> **Task prompt**
Write the data out again exactly, dropping any images it holds.

> **Stored data**
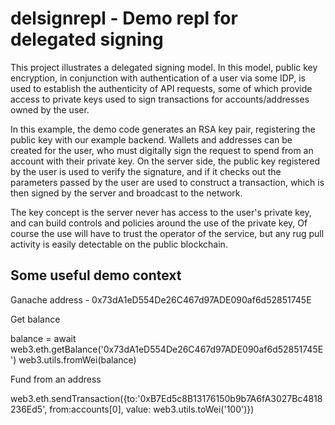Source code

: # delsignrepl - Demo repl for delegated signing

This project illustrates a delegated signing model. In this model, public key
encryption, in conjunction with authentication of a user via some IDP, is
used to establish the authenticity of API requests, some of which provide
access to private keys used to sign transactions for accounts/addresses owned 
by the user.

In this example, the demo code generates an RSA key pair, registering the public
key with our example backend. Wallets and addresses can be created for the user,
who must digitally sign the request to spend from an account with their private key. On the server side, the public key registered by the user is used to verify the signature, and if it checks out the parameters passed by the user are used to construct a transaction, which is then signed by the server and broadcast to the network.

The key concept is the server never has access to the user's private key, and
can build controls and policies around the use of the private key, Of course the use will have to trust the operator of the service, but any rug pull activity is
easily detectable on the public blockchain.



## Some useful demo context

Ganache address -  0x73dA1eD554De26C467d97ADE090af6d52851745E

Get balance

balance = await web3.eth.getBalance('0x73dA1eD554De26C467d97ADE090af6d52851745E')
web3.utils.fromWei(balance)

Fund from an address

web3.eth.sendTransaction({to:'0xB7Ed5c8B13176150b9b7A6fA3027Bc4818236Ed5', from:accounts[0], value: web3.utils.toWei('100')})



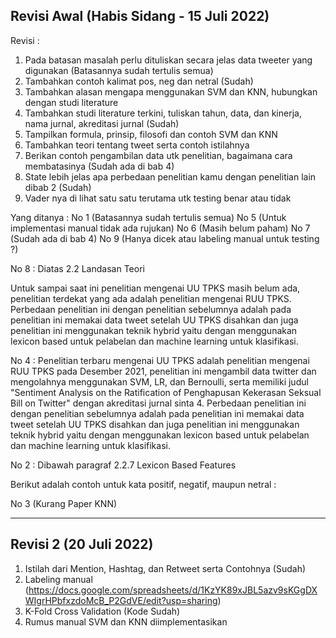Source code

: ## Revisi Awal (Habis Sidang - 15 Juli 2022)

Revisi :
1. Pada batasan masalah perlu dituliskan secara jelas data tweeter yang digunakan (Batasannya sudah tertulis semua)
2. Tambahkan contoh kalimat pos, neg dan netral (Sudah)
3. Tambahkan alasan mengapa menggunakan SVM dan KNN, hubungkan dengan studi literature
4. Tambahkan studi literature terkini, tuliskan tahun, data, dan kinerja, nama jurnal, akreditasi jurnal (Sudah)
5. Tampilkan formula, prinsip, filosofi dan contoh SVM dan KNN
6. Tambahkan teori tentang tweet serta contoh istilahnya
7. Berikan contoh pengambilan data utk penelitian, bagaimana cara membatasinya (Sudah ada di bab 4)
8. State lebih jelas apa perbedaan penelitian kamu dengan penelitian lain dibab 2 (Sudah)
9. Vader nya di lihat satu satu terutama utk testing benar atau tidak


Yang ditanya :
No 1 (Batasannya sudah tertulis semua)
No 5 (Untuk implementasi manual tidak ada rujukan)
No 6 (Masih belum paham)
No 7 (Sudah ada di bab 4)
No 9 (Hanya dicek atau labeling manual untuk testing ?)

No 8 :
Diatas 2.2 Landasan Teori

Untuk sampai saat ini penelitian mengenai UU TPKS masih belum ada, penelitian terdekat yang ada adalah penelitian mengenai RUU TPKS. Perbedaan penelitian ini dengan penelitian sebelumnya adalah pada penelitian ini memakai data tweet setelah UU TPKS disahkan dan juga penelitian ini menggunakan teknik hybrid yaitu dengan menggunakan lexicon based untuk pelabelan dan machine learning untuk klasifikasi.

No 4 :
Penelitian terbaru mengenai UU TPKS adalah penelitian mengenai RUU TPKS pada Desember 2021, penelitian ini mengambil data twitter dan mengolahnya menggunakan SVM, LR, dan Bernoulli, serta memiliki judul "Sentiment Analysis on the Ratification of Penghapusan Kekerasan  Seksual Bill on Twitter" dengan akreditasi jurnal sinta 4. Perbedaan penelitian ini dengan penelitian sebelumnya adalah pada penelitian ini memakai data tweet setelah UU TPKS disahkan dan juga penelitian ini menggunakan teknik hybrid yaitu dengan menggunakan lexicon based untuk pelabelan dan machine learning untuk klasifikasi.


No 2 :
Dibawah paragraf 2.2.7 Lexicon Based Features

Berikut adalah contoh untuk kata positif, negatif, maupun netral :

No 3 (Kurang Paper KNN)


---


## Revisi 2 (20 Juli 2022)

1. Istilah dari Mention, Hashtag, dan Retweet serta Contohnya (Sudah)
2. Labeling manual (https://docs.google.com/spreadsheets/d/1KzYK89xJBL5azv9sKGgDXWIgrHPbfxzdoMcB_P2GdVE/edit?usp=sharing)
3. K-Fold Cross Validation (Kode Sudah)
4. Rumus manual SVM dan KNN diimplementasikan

> **Answer**
Source code

: # delsignrepl - Demo repl for delegated signing

This project illustrates a delegated signing model. In this model, public key
encryption, in conjunction with authentication of a user via some IDP, is
used to establish the authenticity of API requests, some of which provide
access to private keys used to sign transactions for accounts/addresses owned 
by the user.

In this example, the demo code generates an RSA key pair, registering the public
key with our example backend. Wallets and addresses can be created for the user,
who must digitally sign the request to spend from an account with their private key. On the server side, the public key registered by the user is used to verify the signature, and if it checks out the parameters passed by the user are used to construct a transaction, which is then signed by the server and broadcast to the network.

The key concept is the server never has access to the user's private key, and
can build controls and policies around the use of the private key, Of course the use will have to trust the operator of the service, but any rug pull activity is
easily detectable on the public blockchain.



## Some useful demo context

Ganache address -  0x73dA1eD554De26C467d97ADE090af6d52851745E

Get balance

balance = await web3.eth.getBalance('0x73dA1eD554De26C467d97ADE090af6d52851745E')
web3.utils.fromWei(balance)

Fund from an address

web3.eth.sendTransaction({to:'0xB7Ed5c8B13176150b9b7A6fA3027Bc4818236Ed5', from:accounts[0], value: web3.utils.toWei('100')})



Source code

: ## Revisi Awal (Habis Sidang - 15 Juli 2022)

Revisi :
1. Pada batasan masalah perlu dituliskan secara jelas data tweeter yang digunakan (Batasannya sudah tertulis semua)
2. Tambahkan contoh kalimat pos, neg dan netral (Sudah)
3. Tambahkan alasan mengapa menggunakan SVM dan KNN, hubungkan dengan studi literature
4. Tambahkan studi literature terkini, tuliskan tahun, data, dan kinerja, nama jurnal, akreditasi jurnal (Sudah)
5. Tampilkan formula, prinsip, filosofi dan contoh SVM dan KNN
6. Tambahkan teori tentang tweet serta contoh istilahnya
7. Berikan contoh pengambilan data utk penelitian, bagaimana cara membatasinya (Sudah ada di bab 4)
8. State lebih jelas apa perbedaan penelitian kamu dengan penelitian lain dibab 2 (Sudah)
9. Vader nya di lihat satu satu terutama utk testing benar atau tidak


Yang ditanya :
No 1 (Batasannya sudah tertulis semua)
No 5 (Untuk implementasi manual tidak ada rujukan)
No 6 (Masih belum paham)
No 7 (Sudah ada di bab 4)
No 9 (Hanya dicek atau labeling manual untuk testing ?)

No 8 :
Diatas 2.2 Landasan Teori

Untuk sampai saat ini penelitian mengenai UU TPKS masih belum ada, penelitian terdekat yang ada adalah penelitian mengenai RUU TPKS. Perbedaan penelitian ini dengan penelitian sebelumnya adalah pada penelitian ini memakai data tweet setelah UU TPKS disahkan dan juga penelitian ini menggunakan teknik hybrid yaitu dengan menggunakan lexicon based untuk pelabelan dan machine learning untuk klasifikasi.

No 4 :
Penelitian terbaru mengenai UU TPKS adalah penelitian mengenai RUU TPKS pada Desember 2021, penelitian ini mengambil data twitter dan mengolahnya menggunakan SVM, LR, dan Bernoulli, serta memiliki judul "Sentiment Analysis on the Ratification of Penghapusan Kekerasan  Seksual Bill on Twitter" dengan akreditasi jurnal sinta 4. Perbedaan penelitian ini dengan penelitian sebelumnya adalah pada penelitian ini memakai data tweet setelah UU TPKS disahkan dan juga penelitian ini menggunakan teknik hybrid yaitu dengan menggunakan lexicon based untuk pelabelan dan machine learning untuk klasifikasi.


No 2 :
Dibawah paragraf 2.2.7 Lexicon Based Features

Berikut adalah contoh untuk kata positif, negatif, maupun netral :

No 3 (Kurang Paper KNN)


---


## Revisi 2 (20 Juli 2022)

1. Istilah dari Mention, Hashtag, dan Retweet serta Contohnya (Sudah)
2. Labeling manual (https://docs.google.com/spreadsheets/d/1KzYK89xJBL5azv9sKGgDXWIgrHPbfxzdoMcB_P2GdVE/edit?usp=sharing)
3. K-Fold Cross Validation (Kode Sudah)
4. Rumus manual SVM dan KNN diimplementasikan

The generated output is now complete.